MINNEAPOLIS (WCCO) — On Monday, the murder trial begins for a Little Falls man who admitted to killing two teenagers inside his home.

Byron Smith told investigators he shot and killed 18-year-old Haile Kifer and 17-year-old Nick Brady after they broke into his home on Thanksgiving Day of 2012. He was charged with two counts of first-degree murder.

When Smith has his day in court, the focus won’t be on whether he’s responsible for the shooting deaths. Instead, attorneys on both sides will argue whether he was within his legal right to take their lives after the teens broke into his home.

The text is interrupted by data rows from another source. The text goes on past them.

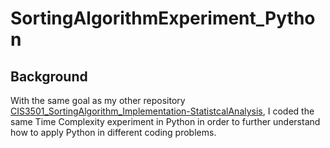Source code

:# SortingAlgorithmExperiment_Python

## Background

With the same goal as my other repository [CIS3501_SortingAlgorithm_Implementation-StatistcalAnalysis](https://github.com/nicobokhari13/CIS3501_SortingAlgorithm_Implementation-StatistcalAnalysis), I coded the same Time Complexity experiment in Python in order to further understand how to apply Python in different coding problems. 

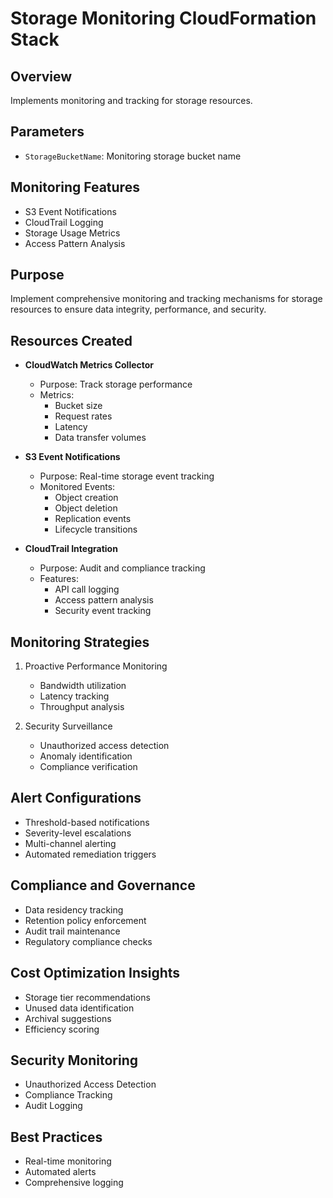 # Storage Monitoring CloudFormation Stack

## Overview
Implements monitoring and tracking for storage resources.

## Parameters
- `StorageBucketName`: Monitoring storage bucket name

## Monitoring Features
- S3 Event Notifications
- CloudTrail Logging
- Storage Usage Metrics
- Access Pattern Analysis

## Purpose
Implement comprehensive monitoring and tracking mechanisms for storage resources to ensure data integrity, performance, and security.

## Resources Created
- **CloudWatch Metrics Collector**
  - Purpose: Track storage performance
  - Metrics:
    - Bucket size
    - Request rates
    - Latency
    - Data transfer volumes

- **S3 Event Notifications**
  - Purpose: Real-time storage event tracking
  - Monitored Events:
    - Object creation
    - Object deletion
    - Replication events
    - Lifecycle transitions

- **CloudTrail Integration**
  - Purpose: Audit and compliance tracking
  - Features:
    - API call logging
    - Access pattern analysis
    - Security event tracking

## Monitoring Strategies
1. Proactive Performance Monitoring
   - Bandwidth utilization
   - Latency tracking
   - Throughput analysis

2. Security Surveillance
   - Unauthorized access detection
   - Anomaly identification
   - Compliance verification

## Alert Configurations
- Threshold-based notifications
- Severity-level escalations
- Multi-channel alerting
- Automated remediation triggers

## Compliance and Governance
- Data residency tracking
- Retention policy enforcement
- Audit trail maintenance
- Regulatory compliance checks

## Cost Optimization Insights
- Storage tier recommendations
- Unused data identification
- Archival suggestions
- Efficiency scoring

## Security Monitoring
- Unauthorized Access Detection
- Compliance Tracking
- Audit Logging

## Best Practices
- Real-time monitoring
- Automated alerts
- Comprehensive logging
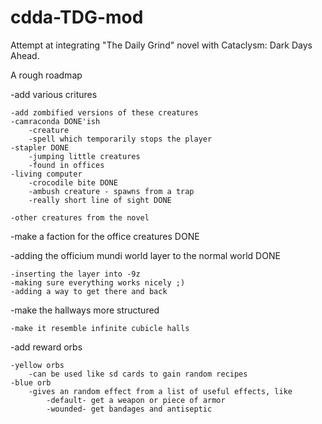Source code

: # cdda-TDG-mod
Attempt at integrating "The Daily Grind" novel with Cataclysm: Dark Days Ahead.

A rough roadmap

-add various critures 

	-add zombified versions of these creatures
	-camraconda DONE'ish
		-creature
		-spell which temporarily stops the player
	-stapler DONE 
		-jumping little creatures
		-found in offices
	-living computer 
		-crocodile bite DONE
		-ambush creature - spawns from a trap
		-really short line of sight DONE

 	-other creatures from the novel
-make a faction for the office creatures DONE

-adding the officium mundi world layer to the normal world DONE

	-inserting the layer into -9z
	-making sure everything works nicely ;)
	-adding a way to get there and back
-make the hallways more structured

	-make it resemble infinite cubicle halls
-add reward orbs

	-yellow orbs 
		-can be used like sd cards to gain random recipes
	-blue orb
		-gives an random effect from a list of useful effects, like
			-default- get a weapon or piece of armor
			-wounded- get bandages and antiseptic
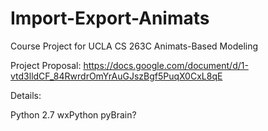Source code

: Import-Export-Animats
=====================

Course Project for UCLA CS 263C Animats-Based Modeling

Project Proposal: https://docs.google.com/document/d/1-vtd3lldCF_84RwrdrOmYrAuGJszBgf5PuqX0CxL8qE


Details:

Python 2.7
wxPython
pyBrain?
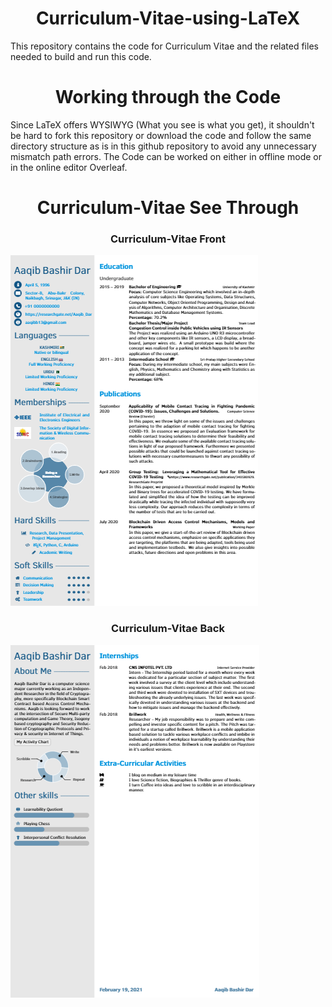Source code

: <div align="center">
  <h1> Curriculum-Vitae-using-LaTeX </h1>
</div>

This repository contains the code for Curriculum Vitae and the related files needed to build and run this code.

<div align="center">
  <h1> Working through the Code </h1>
</div>

Since LaTeX offers WYSIWYG (What you see is what you get), it shouldn't be hard to fork this repository or download the code and follow the same directory structure as is in this github repository to avoid any unnecessary mismatch path errors. The Code can be worked on either in offline mode or in the online editor Overleaf.


<div align="center">
  <h1> Curriculum-Vitae See Through</h1>
</div>

<div align='center'>
  <h3> Curriculum-Vitae Front </h3>
 </div>

  ![](cvfront.png)

<div align='center'>
  <h3> Curriculum-Vitae Back </h3>
</div>

![](cvback.png)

“If you’ve got someone breaking into your house, and it looks like they’re about to commit a felony, you can use deadly force as long as it’s reasonable. That’s the standard,” said Joe Tamburino of Caplan and Tamburino Law Firm.

Joe Tamburino, a defense attorney who’s not involved with the case, explained that a key argument for prosecutors will be Smith’s statement to police.

In the criminal complaint, Smith described shooting the teens multiple times and told investigators “I want him dead” while speaking about Brady. He also described the shooting of Kifer as “a good clean finishing shot.”

“That is going to be really problematic because when you say to someone, ‘hey, I did this and I did it as a finishing shot,’ basically what you could be saying is I intended to do it and the threat was over,” said Tamburino.

But Tamburino also expects Smith’s attorney, Steve Meshbesher, to point out how earlier break-ins may have influenced his actions that day.

“Mr. Meshbesher’s going to be painting the picture of a person who has suffered burglaries before and did the only thing he thought was reasonable to do which was to protect his home using deadly force,” Tamburino said.

Surveillance video and audio recordings of that day may also be used as evidence to determine whether Smith used reasonable action to defend his home.

“If it looks like these individuals are coming in to do harm, you know, it looks like they might have something on them like a weapon. Or, if it looks like they are going to commit some felony inside then that’s going to help him. If it looks like two dumb kids who popped a window because it looks like no one was home, they don’t have any weapons and they’re not doing anything in the house, that’ll harm him,” Tamburino said.

This trial is expected to last about two weeks. Washington County Attorney Pete Orput is handling the case for the prosecution. He was called in as a special assistant to Morrison County as that office had a conflict of interest in the case.